Quantum Radiometric Calibration
Leif Albers, Jan-Malte Michaelsen, Roman Schnabel

TL;DR
This paper introduces a novel in situ quantum radiometric calibration method using squeezed light and quantum correlations, achieving high-precision efficiency measurements of photodiodes at 1550 nm for quantum technologies.
Contribution
It presents the first in situ quantum radiometric calibration technique based on quantum metrology, enabling direct measurement of quantum efficiency at specific frequencies.
Findings
Calibrated photodiodes with 97.20% efficiency at 1550 nm
Used 10-dB-squeezed vacuum states for calibration
Revealed photodiode efficiencies are lower than needed for advanced quantum applications
Abstract
Optical quantum computing, as well as quantum communication and sensing technology based on quantum correlations are in preparation. These require photodiodes for the detection of about 10^16 photons per second with close to perfect quantum efficiency. Already the radiometric calibration is a challenge. Here, we provide the theoretical description of the quantum radiometric calibration method.
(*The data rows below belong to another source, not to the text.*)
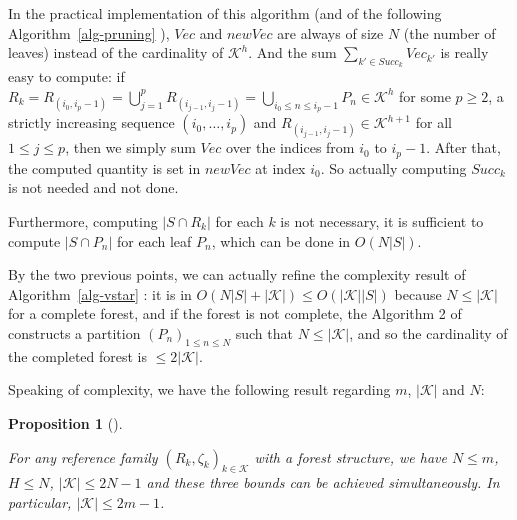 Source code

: \documentclass[
  11pt,
  a4paper,
]{article}
\theoremstyle{plain}
\theoremstyle{definition}
\theoremstyle{plain}
\theoremstyle{definition}
\theoremstyle{plain}
\newtheorem{proposition}{Proposition}[section]
\theoremstyle{remark}
\newcounter{quartocallouttipno}
\newcommand{\quartocallouttip}[1]{\refstepcounter{quartocallouttipno}\label{#1}}
\begin{document}
\begin{tcolorbox}[enhanced jigsaw, leftrule=.75mm, bottomtitle=1mm, left=2mm, coltitle=black, bottomrule=.15mm, opacityback=0, colbacktitle=quarto-callout-tip-color!10!white, breakable, titlerule=0mm, colframe=quarto-callout-tip-color-frame, colback=white, arc=.35mm, toptitle=1mm, rightrule=.15mm, opacitybacktitle=0.6, title=\textcolor{quarto-callout-tip-color}{\faLightbulb}\hspace{0.5em}{Tip \ref*{tip-algo1} }, toprule=.15mm]

\quartocallouttip{tip-algo1} 

In the practical implementation of this algorithm (and of the following
 Algorithm~\ref{alg-pruning} ), \(Vec\) and \(newVec\) are always of
size \(N\) (the number of leaves) instead of the cardinality of
\(\mathcal{K}^h\). And the sum \(\sum_{k'\in Succ_k} Vec_{k'}\) is
really easy to compute: if
\(R_k= R_{(i_0,i_{p}-1)}= \bigcup_{ j=1}^{p} R_{(i_{ j-1}, i_{ j}-1)}=\bigcup_{i_0\leq n\leq i_{p}-1}P_n\in\mathcal{K}^h\)
for some \(p\geq2\), a strictly increasing sequence
\((i_0,\dotsc,i_{p})\) and
\(R_{(i_{ j-1}, i_{ j}-1)}\in\mathcal{K}^{h+1}\) for all
\(1\leq j\leq p\), then we simply sum \(Vec\) over the indices from
\(i_{0}\) to \(i_{p}-1\). After that, the computed quantity is set in
\(newVec\) at index \(i_0\). So actually computing \(Succ_k\) is not
needed and not done.

Furthermore, computing \(|S\cap R_k|\) for each \(k\) is not necessary,
it is sufficient to compute \(|S\cap P_n|\) for each leaf \(P_n\), which
can be done in \(O(N|S|)\).

By the two previous points, we can actually refine the complexity result
of  Algorithm~\ref{alg-vstar} : it is in
\(O(N|S|+|\mathcal{K}|)\leq O(|\mathcal{K}||S|)\) because
\(N\leq|\mathcal{K}|\) for a complete forest, and if the forest is not
complete, the Algorithm 2 of \citet{MR4178188} constructs a partition
\((P_n)_{1\leq n\leq N}\) such that \(N\leq|\mathcal{K}|\), and so the
cardinality of the completed forest is \(\leq 2|\mathcal{K}|\).

\end{tcolorbox}

Speaking of complexity, we have the following result regarding \(m\),
\(|\mathcal{K}|\) and \(N\):

\begin{proposition}[]\protect\hypertarget{prp-cardinals}{}\label{prp-cardinals}

For any reference family \((R_k,\zeta_k)_{k\in\mathcal{K}}\) with a
forest structure, we have \(N\leq m\), \(H\leq N\),
\(|\mathcal{K}|\leq 2N-1\) and these three bounds can be achieved
simultaneously. In particular, \(|\mathcal{K}|\leq 2m-1\).

\end{proposition}
\end{document}
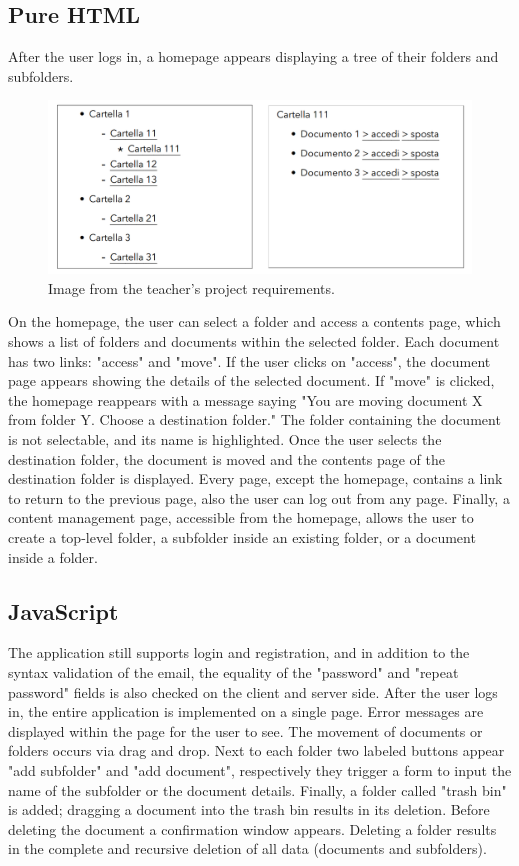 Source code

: \documentclass[a4paper,12pt]{article}
\begin{document}
\subsection{Pure HTML}
After the user logs in, a homepage appears displaying a tree of their folders and subfolders.
\begin{figure}[h]
    \centering
    \includegraphics[width=1.0\textwidth]{HTML/HTMLTree.png}
    \caption{Image from the teacher's project requirements.}
    \label{fig:HTMLTree}
\end{figure}
On the homepage, the user can select a folder and access a contents page, which shows a list of folders and documents within the selected folder. Each document has two links: "access" and "move". If the user clicks on "access", the document page appears showing the details of the selected document. If "move" is clicked, the homepage reappears with a message saying "You are moving document X from folder Y. Choose a destination folder." The folder containing the document is not selectable, and its name is highlighted. Once the user selects the destination folder, the document is moved and the contents page of the destination folder is displayed. Every page, except the homepage, contains a link to return to the previous page, also the user can log out from any page. Finally, a content management page, accessible from the homepage, allows the user to create a top-level folder, a subfolder inside an existing folder, or a document inside a folder.

\newpage
\subsection{JavaScript}
The application still supports login and registration, and in addition to the syntax validation of the email, the equality of the "password" and "repeat password" fields is also checked on the client and server side. After the user logs in, the entire application is implemented on a single page. Error messages are displayed within the page for the user to see. The movement of documents or folders occurs via drag and drop. Next to each folder two labeled buttons appear "add subfolder" and "add document", respectively they trigger a form to input the name of the subfolder or the document details. Finally, a folder called "trash bin" is added; dragging a document into the trash bin results in its deletion. Before deleting the document a confirmation window appears. Deleting a folder results in the complete and recursive deletion of all data (documents and subfolders).
\end{document}
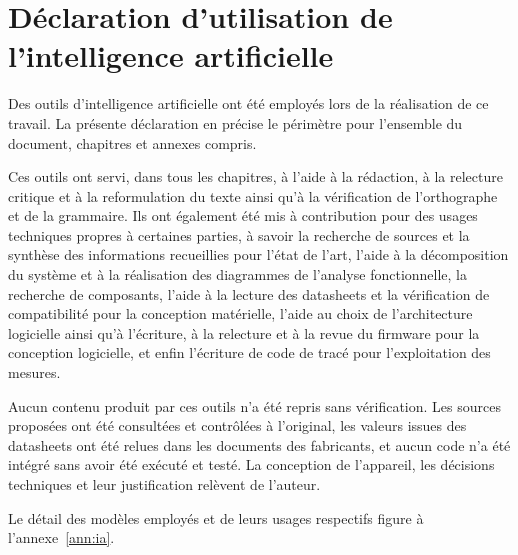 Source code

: \chapter*{Déclaration d'utilisation de l'intelligence artificielle}

Des outils d'intelligence artificielle ont été employés lors de la réalisation de ce travail. La présente déclaration en précise le périmètre pour l'ensemble du document, chapitres et annexes compris.

Ces outils ont servi, dans tous les chapitres, à l'aide à la rédaction, à la relecture critique et à la reformulation du texte ainsi qu'à la vérification de l'orthographe et de la grammaire. Ils ont également été mis à contribution pour des usages techniques propres à certaines parties, à savoir la recherche de sources et la synthèse des informations recueillies pour l'état de l'art, l'aide à la décomposition du système et à la réalisation des diagrammes de l'analyse fonctionnelle, la recherche de composants, l'aide à la lecture des datasheets et la vérification de compatibilité pour la conception matérielle, l'aide au choix de l'architecture logicielle ainsi qu'à l'écriture, à la relecture et à la revue du firmware pour la conception logicielle, et enfin l'écriture de code de tracé pour l'exploitation des mesures.

Aucun contenu produit par ces outils n'a été repris sans vérification. Les sources proposées ont été consultées et contrôlées à l'original, les valeurs issues des datasheets ont été relues dans les documents des fabricants, et aucun code n'a été intégré sans avoir été exécuté et testé. La conception de l'appareil, les décisions techniques et leur justification relèvent de l'auteur.

Le détail des modèles employés et de leurs usages respectifs figure à l'annexe~\ref{ann:ia}.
Its foundation is squeezed light and Heisenberg's uncertainty principle, making it an example of quantum metrology based on quantum correlations. Unlike all existing radiometric calibration methods, ours is in situ and provides both the detection efficiency and the more stringent quantum efficiency directly for the measurement frequencies of the user application. We calibrate a pair of the most efficient commercially available photodiode at 1550 nm to a system detection efficiency of (97.20 +…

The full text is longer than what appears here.